Another example: if a different transition function requires that register $r_0$ at step $i+1$ equals $r_0^3 + r_1$ at step $i$, this becomes:
$$P_0(\omega X) = P_0(X)^3 + P_1(X)$$
This identity must hold for $X \in {1, \omega, \ldots, \omega^{T-2}}$, covering all $T - 1$ transitions. Define the constraint polynomial:
$$C(X) = P_0(\omega X) - P_0(X)^3 - P_1(X)$$
If the trace is valid, $C(X)$ vanishes on $H’ = {1, \omega, \ldots, \omega^{T-2}}$. By the factor theorem, $C(X)$ is divisible by the vanishing polynomial $Z_{H’}(X) = \prod_{h \in H’}(X - h)$. The quotient:
$$Q(X) = \frac{C(X)}{Z_{H’}(X)}$$
is a polynomial of known degree. If $C(X)$ doesn’t vanish on $H’$ (if the trace violates the transition constraint somewhere) then $Q(X)$ isn’t a polynomial. It’s a rational function with poles at the violation points.
Why Constraint Degree Matters
The degree of the constraint polynomial $C(X)$ directly impacts prover cost. If a transition constraint involves $P_0(X)^3$, that term has degree $3(T-1)$ (since $P_0$ has degree $T-1$). The composition polynomial inherits this: $\deg(\text{Comp}) \approx \deg(\text{constraint}) \times T$. The prover must commit to this polynomial over the LDE domain, and FRI must prove its degree bound.
This creates a fundamental trade-off. Higher-degree constraints let you express more complex transitions in a single step, but they blow up the prover’s work. A degree-8 constraint over a million-step trace produces a composition polynomial of degree ~8 million, requiring proportionally more commitment and FRI work. Most practical AIR systems keep constraint degree between 2 and 4, accepting more trace columns (more registers) to avoid high-degree terms. The art of AIR design is balancing expressiveness against this degree bottleneck.
Transition constraints enforce the rules at every step, but they say nothing about which computation we’re proving. We also need boundary constraints to pin down the inputs and outputs. In our $3^8$ example:
- Input: $P_a(1) = 1$ (accumulator starts at 1)
- Output: $P_a(\omega^8) = 6561$ (accumulator ends at $3^8$)
Each becomes a divisibility check. If the input requires register 0 to equal 5 at step 0, the constraint $P_0(1) = 5$ becomes $P_0(X) - 5$ vanishing at $X = 1$, quotient $(P_0(X) - 5)/(X - 1)$.

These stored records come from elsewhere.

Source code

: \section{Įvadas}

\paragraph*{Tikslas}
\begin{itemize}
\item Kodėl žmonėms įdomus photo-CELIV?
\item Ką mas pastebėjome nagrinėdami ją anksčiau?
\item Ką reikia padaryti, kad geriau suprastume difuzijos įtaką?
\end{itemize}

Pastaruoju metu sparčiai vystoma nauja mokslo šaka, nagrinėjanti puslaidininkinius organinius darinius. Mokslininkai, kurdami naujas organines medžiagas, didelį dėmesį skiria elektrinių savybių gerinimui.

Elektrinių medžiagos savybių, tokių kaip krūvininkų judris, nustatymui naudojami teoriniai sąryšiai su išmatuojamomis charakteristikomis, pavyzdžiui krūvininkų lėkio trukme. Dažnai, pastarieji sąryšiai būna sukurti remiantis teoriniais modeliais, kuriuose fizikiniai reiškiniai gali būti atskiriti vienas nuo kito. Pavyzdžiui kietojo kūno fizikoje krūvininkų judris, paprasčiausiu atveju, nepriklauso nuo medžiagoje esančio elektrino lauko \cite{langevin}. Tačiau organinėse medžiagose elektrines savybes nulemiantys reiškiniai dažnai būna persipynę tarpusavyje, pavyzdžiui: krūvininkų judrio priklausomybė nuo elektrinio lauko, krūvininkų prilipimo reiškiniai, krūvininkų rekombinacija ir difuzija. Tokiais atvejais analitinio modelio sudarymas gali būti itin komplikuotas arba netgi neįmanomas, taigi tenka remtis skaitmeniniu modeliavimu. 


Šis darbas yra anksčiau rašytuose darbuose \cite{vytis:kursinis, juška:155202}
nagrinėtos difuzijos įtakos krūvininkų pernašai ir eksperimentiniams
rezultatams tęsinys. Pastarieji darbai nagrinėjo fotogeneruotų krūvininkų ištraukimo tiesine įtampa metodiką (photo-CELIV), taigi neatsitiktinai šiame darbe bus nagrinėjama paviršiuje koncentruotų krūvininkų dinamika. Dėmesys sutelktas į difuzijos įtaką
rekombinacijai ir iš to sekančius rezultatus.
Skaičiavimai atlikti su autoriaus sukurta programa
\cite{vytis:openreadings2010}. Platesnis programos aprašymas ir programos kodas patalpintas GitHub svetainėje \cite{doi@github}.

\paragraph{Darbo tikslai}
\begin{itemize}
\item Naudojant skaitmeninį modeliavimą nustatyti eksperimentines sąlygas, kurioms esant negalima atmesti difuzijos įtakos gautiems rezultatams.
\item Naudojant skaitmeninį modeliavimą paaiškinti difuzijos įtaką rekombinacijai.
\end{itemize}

We now have multiple constraint quotients: $Q_{\text{trans}}$ for the transition, $Q_{\text{in}}$ and $Q_{\text{out}}$ for boundaries, possibly more. Rather than prove each separately, we batch them into a single polynomial using random challenges $\alpha_1, \alpha_2, \ldots$ (derived via Fiat-Shamir):
$$\text{Comp}(X) = \alpha_1 Q_{\text{trans}}(X) + \alpha_2 Q_{\text{in}}(X) + \alpha_3 Q_{\text{out}}(X) + \ldots$$
Why does this work? If all quotients are polynomials, their linear combination is a polynomial. If any quotient has a pole (from a violated constraint), the random combination almost certainly preserves that pole: the $\alpha_i$ values would need to be precisely chosen to cancel it, which happens with negligible probability over a large field.
Putting it together for our $3^8$ example, the three quotients are:
- Transition: $Q_{\text{trans}}(X) = C(X) / Z_{H’}(X)$ is a polynomial (each step follows the rules)
- Input boundary: $(P_a(1) - 1)/(X - 1)$ is a polynomial (accumulator starts at 1)
- Output boundary: $(P_a(\omega^8) - 6561)/(X - \omega^8)$ is a polynomial (accumulator ends at 6561)
If any constraint fails, the corresponding quotient has a pole, the composition polynomial inherits it, and FRI rejects it as non-low-degree.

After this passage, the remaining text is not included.